(Entries taken from a collection)
━━━━━━

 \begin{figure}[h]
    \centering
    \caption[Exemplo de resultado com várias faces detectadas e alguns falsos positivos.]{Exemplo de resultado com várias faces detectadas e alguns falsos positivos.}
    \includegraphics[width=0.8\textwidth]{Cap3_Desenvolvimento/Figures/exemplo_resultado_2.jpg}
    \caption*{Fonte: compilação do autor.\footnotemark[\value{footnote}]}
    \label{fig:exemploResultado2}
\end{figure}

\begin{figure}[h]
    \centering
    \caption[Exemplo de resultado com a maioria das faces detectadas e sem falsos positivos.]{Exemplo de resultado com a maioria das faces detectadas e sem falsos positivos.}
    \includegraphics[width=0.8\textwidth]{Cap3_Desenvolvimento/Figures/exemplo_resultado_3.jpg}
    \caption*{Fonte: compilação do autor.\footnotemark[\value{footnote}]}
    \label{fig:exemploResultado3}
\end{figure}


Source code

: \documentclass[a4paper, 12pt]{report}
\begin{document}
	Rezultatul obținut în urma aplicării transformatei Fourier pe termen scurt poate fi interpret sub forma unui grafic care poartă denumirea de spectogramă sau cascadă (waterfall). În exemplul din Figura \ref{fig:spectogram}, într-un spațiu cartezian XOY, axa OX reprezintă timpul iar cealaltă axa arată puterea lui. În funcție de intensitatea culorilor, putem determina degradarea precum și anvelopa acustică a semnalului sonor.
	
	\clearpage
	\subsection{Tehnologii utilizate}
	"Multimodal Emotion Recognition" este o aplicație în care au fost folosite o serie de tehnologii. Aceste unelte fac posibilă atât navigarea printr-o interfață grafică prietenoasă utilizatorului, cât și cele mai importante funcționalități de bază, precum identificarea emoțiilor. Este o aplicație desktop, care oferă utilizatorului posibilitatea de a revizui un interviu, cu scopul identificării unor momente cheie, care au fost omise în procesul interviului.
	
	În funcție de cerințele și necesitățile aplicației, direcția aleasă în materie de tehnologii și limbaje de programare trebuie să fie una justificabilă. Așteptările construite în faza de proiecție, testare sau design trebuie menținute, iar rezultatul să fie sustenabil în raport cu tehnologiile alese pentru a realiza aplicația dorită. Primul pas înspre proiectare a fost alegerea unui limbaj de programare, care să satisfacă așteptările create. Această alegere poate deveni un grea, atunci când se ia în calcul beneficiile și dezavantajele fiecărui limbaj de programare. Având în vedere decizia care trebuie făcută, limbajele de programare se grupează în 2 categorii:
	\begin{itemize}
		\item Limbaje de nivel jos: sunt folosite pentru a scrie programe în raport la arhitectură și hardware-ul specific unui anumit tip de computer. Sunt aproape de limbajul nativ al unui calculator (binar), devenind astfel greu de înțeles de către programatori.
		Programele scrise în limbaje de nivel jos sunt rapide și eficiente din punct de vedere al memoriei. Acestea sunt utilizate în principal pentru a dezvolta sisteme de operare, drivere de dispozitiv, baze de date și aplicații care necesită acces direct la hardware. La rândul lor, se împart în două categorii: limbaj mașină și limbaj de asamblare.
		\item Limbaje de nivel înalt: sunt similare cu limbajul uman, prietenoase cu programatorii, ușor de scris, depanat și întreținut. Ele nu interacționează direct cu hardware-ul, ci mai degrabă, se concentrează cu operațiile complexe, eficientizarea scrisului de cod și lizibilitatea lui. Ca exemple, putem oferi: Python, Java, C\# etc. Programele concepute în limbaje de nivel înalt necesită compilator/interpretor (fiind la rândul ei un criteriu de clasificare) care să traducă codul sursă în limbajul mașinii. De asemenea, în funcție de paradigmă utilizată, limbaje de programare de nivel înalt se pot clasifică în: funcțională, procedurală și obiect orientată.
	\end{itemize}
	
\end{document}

━━━━━━

Exercise instructions> All entries shown above should be printed again exactly.

Response below>
 \begin{figure}[h]
    \centering
    \caption[Exemplo de resultado com várias faces detectadas e alguns falsos positivos.]{Exemplo de resultado com várias faces detectadas e alguns falsos positivos.}
    \includegraphics[width=0.8\textwidth]{Cap3_Desenvolvimento/Figures/exemplo_resultado_2.jpg}
    \caption*{Fonte: compilação do autor.\footnotemark[\value{footnote}]}
    \label{fig:exemploResultado2}
\end{figure}

\begin{figure}[h]
    \centering
    \caption[Exemplo de resultado com a maioria das faces detectadas e sem falsos positivos.]{Exemplo de resultado com a maioria das faces detectadas e sem falsos positivos.}
    \includegraphics[width=0.8\textwidth]{Cap3_Desenvolvimento/Figures/exemplo_resultado_3.jpg}
    \caption*{Fonte: compilação do autor.\footnotemark[\value{footnote}]}
    \label{fig:exemploResultado3}
\end{figure}


Source code

: \documentclass[a4paper, 12pt]{report}
\begin{document}
	Rezultatul obținut în urma aplicării transformatei Fourier pe termen scurt poate fi interpret sub forma unui grafic care poartă denumirea de spectogramă sau cascadă (waterfall). În exemplul din Figura \ref{fig:spectogram}, într-un spațiu cartezian XOY, axa OX reprezintă timpul iar cealaltă axa arată puterea lui. În funcție de intensitatea culorilor, putem determina degradarea precum și anvelopa acustică a semnalului sonor.
	
	\clearpage
	\subsection{Tehnologii utilizate}
	"Multimodal Emotion Recognition" este o aplicație în care au fost folosite o serie de tehnologii. Aceste unelte fac posibilă atât navigarea printr-o interfață grafică prietenoasă utilizatorului, cât și cele mai importante funcționalități de bază, precum identificarea emoțiilor. Este o aplicație desktop, care oferă utilizatorului posibilitatea de a revizui un interviu, cu scopul identificării unor momente cheie, care au fost omise în procesul interviului.
	
	În funcție de cerințele și necesitățile aplicației, direcția aleasă în materie de tehnologii și limbaje de programare trebuie să fie una justificabilă. Așteptările construite în faza de proiecție, testare sau design trebuie menținute, iar rezultatul să fie sustenabil în raport cu tehnologiile alese pentru a realiza aplicația dorită. Primul pas înspre proiectare a fost alegerea unui limbaj de programare, care să satisfacă așteptările create. Această alegere poate deveni un grea, atunci când se ia în calcul beneficiile și dezavantajele fiecărui limbaj de programare. Având în vedere decizia care trebuie făcută, limbajele de programare se grupează în 2 categorii:
	\begin{itemize}
		\item Limbaje de nivel jos: sunt folosite pentru a scrie programe în raport la arhitectură și hardware-ul specific unui anumit tip de computer. Sunt aproape de limbajul nativ al unui calculator (binar), devenind astfel greu de înțeles de către programatori.
		Programele scrise în limbaje de nivel jos sunt rapide și eficiente din punct de vedere al memoriei. Acestea sunt utilizate în principal pentru a dezvolta sisteme de operare, drivere de dispozitiv, baze de date și aplicații care necesită acces direct la hardware. La rândul lor, se împart în două categorii: limbaj mașină și limbaj de asamblare.
		\item Limbaje de nivel înalt: sunt similare cu limbajul uman, prietenoase cu programatorii, ușor de scris, depanat și întreținut. Ele nu interacționează direct cu hardware-ul, ci mai degrabă, se concentrează cu operațiile complexe, eficientizarea scrisului de cod și lizibilitatea lui. Ca exemple, putem oferi: Python, Java, C\# etc. Programele concepute în limbaje de nivel înalt necesită compilator/interpretor (fiind la rândul ei un criteriu de clasificare) care să traducă codul sursă în limbajul mașinii. De asemenea, în funcție de paradigmă utilizată, limbaje de programare de nivel înalt se pot clasifică în: funcțională, procedurală și obiect orientată.
	\end{itemize}
	
\end{document}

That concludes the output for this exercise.